In the recent wake of yet another child abuse scandal, Pope Benedict XVI spoke out strongly, condemning the unconscionable actions of predator clergy. He said that while it is the duty of the Church and her followers to protect children, “unfortunately, in different instances, certain of its members went against this commitment and violated rights.” One wishes, though, that he would do more than simply ‘speak’ on the matter.
This latest outrage centers on the findings of the Murphy report, a study commissioned by the Irish government. It deals with child abuse in the Catholic archdiocese of Dublin. The findings are deeply disturbing. The report found that there was rampant abuse of children since at least the 1930s. Most complaints were entirely ignored by the upper echelons of the Catholic clergy and, perhaps most shockingly, the police as well.
The Murphy report comes on the heels of the Ryan report (also known as the Commission to Inquire into Child Abuse), which concerned itself primarily with children’s institutions run by Catholic orders and funded by the Irish government. The abuse in these places was described as systematic, consisting of severe beatings, forced sexual acts (both hetero and homosexual), starvation and humiliation.
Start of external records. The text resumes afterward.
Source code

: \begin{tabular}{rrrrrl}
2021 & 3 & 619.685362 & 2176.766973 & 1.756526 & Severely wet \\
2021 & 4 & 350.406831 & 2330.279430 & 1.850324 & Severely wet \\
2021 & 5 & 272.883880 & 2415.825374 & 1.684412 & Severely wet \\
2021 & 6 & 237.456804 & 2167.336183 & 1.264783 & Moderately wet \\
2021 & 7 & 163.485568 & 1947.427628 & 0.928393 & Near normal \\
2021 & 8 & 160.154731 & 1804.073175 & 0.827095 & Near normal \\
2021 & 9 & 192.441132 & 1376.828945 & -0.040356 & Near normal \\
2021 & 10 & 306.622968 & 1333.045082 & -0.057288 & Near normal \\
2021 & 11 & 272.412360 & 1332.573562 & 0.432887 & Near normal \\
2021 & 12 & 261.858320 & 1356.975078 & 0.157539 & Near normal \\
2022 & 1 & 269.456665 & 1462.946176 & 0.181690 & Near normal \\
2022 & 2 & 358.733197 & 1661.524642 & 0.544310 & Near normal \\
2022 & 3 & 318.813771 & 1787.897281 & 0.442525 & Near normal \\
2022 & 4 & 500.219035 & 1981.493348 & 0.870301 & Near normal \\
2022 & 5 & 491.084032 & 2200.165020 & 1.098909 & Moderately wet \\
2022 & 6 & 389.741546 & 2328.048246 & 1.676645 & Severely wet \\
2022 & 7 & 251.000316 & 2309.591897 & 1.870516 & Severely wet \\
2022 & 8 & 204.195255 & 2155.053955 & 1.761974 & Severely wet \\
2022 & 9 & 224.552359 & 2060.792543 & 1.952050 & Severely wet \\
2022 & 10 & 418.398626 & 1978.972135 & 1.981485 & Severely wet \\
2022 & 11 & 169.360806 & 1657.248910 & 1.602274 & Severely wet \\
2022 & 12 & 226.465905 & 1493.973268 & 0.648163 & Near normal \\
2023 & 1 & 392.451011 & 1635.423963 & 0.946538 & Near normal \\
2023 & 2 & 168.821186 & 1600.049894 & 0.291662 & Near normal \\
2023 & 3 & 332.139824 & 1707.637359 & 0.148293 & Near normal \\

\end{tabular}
The report found that these Catholic institutions treated the children like slaves. Like in the Murphy report, it was found that government officials turned a blind eye to the suffering of the children.
Recently the Archdiocese of Boston admitted that three of the priests cited for terrible abuses of children had served time in churches in the United States. The sexual abuse scandal that broke out under Cardinal Bernard Law, then Archbishop of Boston, is still fresh in the minds of most Americans. The horrific practice of shuffling predator priests from parish to parish, even when their abuses were well-known to their superiors, was, and for all we know still is, commonplace.